When did you start singing jazz?

I started this singing life back home at Pelican Lake, where my husband, Brian, and I still pretty much live from June to mid-October. I have a sacred connection to that landscape and it’s where sound will always come to me and from me in an “unlabelled” and effortless way. Long ago, one of my father’s patients was a stride piano player. I loved what John did at the piano, the way he claimed it. He taught me “Josephine” and we both dug Chopin. I don’t read music but I have a classically trained voice—that’s a story for another time.

Who are some of your jazz icons?

People who make or have made inspiring music. Joni Mitchell and, more recently, that largely unappreciated genius, Patricia Barber. The jazz crones, Sarah Vaughan, Betty Carter, Sheila Jordan and Queen Shirley—Horn, that is. Bill Evans and Keith Jarrett for obvious reasons. And always Oscar Peterson whose “Hymn to Freedom,” every time, turns me into a great sopping mess.

You’re also an award-winning novelist. How does your writing self connect with your musical self?

Writing is what I do for a living. Singing is what I do for joy. That being said I do love to write books, but it’s exhausting and so ridiculously up-your-bum. But yes, words, how I love words, and how I love a good song with great lyrics. I think that’s largely why I don’t scat—I’d rather deconstruct the melodic line and play with time while still keeping the poetry of the language. But I do like a bit of vocalise—maybe that’s the classical singer in me.

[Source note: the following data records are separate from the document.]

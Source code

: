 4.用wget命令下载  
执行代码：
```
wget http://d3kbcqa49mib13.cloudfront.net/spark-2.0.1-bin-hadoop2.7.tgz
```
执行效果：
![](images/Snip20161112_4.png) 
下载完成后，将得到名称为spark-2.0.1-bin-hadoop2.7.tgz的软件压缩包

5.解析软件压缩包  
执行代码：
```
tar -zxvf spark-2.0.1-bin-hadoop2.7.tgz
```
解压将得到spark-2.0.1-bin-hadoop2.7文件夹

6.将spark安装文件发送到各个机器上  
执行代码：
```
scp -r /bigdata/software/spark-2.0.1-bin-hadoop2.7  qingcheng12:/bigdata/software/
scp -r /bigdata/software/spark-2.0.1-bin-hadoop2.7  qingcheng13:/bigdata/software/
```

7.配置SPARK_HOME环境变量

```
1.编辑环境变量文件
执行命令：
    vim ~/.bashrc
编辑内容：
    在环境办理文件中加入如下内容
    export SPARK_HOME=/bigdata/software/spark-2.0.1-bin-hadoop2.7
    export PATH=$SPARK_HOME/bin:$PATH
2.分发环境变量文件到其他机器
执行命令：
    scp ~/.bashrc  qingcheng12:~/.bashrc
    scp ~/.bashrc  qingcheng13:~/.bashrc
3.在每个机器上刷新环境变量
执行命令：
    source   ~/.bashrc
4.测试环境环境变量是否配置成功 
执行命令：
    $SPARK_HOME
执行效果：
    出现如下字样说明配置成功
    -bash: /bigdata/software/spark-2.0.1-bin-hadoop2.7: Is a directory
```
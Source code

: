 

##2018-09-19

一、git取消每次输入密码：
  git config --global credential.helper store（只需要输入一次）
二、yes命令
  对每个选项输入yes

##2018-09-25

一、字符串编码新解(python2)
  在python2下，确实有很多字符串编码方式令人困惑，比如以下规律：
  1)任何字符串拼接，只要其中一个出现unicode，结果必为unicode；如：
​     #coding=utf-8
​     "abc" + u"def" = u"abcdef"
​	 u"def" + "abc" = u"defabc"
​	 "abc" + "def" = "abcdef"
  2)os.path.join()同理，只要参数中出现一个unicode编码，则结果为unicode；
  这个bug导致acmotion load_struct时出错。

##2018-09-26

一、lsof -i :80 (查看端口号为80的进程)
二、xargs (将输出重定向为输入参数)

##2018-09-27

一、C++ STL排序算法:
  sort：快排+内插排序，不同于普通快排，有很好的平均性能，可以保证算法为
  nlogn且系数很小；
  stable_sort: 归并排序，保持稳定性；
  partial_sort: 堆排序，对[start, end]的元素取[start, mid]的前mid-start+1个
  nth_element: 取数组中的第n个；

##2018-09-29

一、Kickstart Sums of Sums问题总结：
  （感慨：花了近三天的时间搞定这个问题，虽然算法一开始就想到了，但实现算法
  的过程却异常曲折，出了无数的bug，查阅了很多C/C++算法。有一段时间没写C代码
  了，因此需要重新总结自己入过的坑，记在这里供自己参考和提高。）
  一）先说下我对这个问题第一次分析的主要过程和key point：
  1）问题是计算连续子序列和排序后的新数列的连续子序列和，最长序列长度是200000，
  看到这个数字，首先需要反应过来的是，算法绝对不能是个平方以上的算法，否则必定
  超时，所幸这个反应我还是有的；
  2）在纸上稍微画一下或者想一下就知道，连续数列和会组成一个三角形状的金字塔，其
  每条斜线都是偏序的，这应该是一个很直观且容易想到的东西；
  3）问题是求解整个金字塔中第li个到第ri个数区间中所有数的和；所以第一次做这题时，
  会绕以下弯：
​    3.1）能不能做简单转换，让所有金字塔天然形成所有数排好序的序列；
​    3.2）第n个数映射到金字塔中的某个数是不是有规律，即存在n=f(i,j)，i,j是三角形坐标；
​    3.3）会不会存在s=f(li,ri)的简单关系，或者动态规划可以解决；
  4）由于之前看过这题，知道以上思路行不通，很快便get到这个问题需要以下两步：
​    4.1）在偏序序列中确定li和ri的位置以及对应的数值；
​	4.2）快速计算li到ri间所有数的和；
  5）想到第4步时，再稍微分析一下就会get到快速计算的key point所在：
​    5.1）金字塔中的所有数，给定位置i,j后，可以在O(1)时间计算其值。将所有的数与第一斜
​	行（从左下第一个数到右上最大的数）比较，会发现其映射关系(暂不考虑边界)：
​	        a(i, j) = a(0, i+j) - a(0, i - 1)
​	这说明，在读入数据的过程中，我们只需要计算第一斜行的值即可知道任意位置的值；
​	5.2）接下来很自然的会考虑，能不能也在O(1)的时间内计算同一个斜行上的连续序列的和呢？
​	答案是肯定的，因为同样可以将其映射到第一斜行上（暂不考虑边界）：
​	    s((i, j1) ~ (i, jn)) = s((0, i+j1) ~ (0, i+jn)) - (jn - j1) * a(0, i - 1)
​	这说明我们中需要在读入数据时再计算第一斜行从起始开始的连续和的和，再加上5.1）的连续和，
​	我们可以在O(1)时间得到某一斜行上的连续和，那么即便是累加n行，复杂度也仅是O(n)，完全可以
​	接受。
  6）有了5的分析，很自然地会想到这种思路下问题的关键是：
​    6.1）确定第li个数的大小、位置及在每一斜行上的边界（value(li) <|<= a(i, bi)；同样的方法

Tell me about your November gig with Glenn Buhr.

You can expect to hear Glenn powering me up—which he does brilliantly for every musician with whom he works. We’ll be performing Leonard Cohen’s “Suzanne,” Glenn’s composition (with Margaret Sweatman’s gorgeous lyrics) “I’m in Love With Sleep,” Patricia Barber’s “The Moon,” Joni Mitchell’s “In France They Kiss on Main Street,” and a couple of other surprises, along with assorted jazz standards. It will be an intimate cabaret-style concert for jazz friends.